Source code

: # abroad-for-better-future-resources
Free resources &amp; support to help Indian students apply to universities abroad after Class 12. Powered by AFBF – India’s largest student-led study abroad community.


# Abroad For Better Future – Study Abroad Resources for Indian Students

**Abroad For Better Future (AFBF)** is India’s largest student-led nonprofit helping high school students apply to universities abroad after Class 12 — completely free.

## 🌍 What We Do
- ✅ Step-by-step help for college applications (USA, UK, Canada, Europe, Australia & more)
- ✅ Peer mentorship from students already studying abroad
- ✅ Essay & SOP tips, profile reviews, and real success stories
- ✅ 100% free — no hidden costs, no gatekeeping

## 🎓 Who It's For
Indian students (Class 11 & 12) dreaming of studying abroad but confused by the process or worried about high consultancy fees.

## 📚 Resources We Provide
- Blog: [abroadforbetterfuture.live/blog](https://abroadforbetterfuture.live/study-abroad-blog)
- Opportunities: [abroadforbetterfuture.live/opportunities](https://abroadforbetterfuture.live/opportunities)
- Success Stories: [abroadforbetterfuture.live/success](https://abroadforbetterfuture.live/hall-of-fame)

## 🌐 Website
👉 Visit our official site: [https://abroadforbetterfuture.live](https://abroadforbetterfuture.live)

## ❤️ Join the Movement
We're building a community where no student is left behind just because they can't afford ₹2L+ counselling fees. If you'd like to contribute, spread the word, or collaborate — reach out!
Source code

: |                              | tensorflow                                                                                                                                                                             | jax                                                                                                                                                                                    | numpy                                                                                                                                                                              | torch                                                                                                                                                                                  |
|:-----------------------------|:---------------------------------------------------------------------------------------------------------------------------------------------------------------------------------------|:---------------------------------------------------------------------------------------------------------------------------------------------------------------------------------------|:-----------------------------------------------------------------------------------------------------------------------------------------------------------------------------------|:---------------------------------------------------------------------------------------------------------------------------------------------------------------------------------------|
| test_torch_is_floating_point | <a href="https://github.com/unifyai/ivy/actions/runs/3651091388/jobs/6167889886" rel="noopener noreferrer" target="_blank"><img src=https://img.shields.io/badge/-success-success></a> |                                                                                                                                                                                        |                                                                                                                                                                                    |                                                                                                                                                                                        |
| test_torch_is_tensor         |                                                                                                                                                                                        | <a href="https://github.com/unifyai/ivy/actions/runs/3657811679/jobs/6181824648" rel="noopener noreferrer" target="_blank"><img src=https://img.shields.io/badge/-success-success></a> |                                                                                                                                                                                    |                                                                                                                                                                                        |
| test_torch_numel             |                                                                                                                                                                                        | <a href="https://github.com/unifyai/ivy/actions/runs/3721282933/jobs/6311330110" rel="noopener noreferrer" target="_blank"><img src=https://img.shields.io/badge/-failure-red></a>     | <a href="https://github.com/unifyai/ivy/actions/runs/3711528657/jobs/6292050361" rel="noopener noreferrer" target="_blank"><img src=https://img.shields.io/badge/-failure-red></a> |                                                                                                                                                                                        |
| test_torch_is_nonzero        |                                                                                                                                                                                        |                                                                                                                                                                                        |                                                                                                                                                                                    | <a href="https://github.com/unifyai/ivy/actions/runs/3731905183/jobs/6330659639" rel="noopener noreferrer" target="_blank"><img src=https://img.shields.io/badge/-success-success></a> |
.....
_ASSIGNMENT_
Taking the entries from their first line through the line with "## ❤️ Join the Movement", inclusive, restate each line word for word and give nothing else.

_SOLVED PROBLEM_
Source code

: # abroad-for-better-future-resources
Free resources &amp; support to help Indian students apply to universities abroad after Class 12. Powered by AFBF – India’s largest student-led study abroad community.


# Abroad For Better Future – Study Abroad Resources for Indian Students

**Abroad For Better Future (AFBF)** is India’s largest student-led nonprofit helping high school students apply to universities abroad after Class 12 — completely free.

## 🌍 What We Do
- ✅ Step-by-step help for college applications (USA, UK, Canada, Europe, Australia & more)
- ✅ Peer mentorship from students already studying abroad
- ✅ Essay & SOP tips, profile reviews, and real success stories
- ✅ 100% free — no hidden costs, no gatekeeping

## 🎓 Who It's For
Indian students (Class 11 & 12) dreaming of studying abroad but confused by the process or worried about high consultancy fees.

## 📚 Resources We Provide
- Blog: [abroadforbetterfuture.live/blog](https://abroadforbetterfuture.live/study-abroad-blog)
- Opportunities: [abroadforbetterfuture.live/opportunities](https://abroadforbetterfuture.live/opportunities)
- Success Stories: [abroadforbetterfuture.live/success](https://abroadforbetterfuture.live/hall-of-fame)

## 🌐 Website
👉 Visit our official site: [https://abroadforbetterfuture.live](https://abroadforbetterfuture.live)

## ❤️ Join the Movement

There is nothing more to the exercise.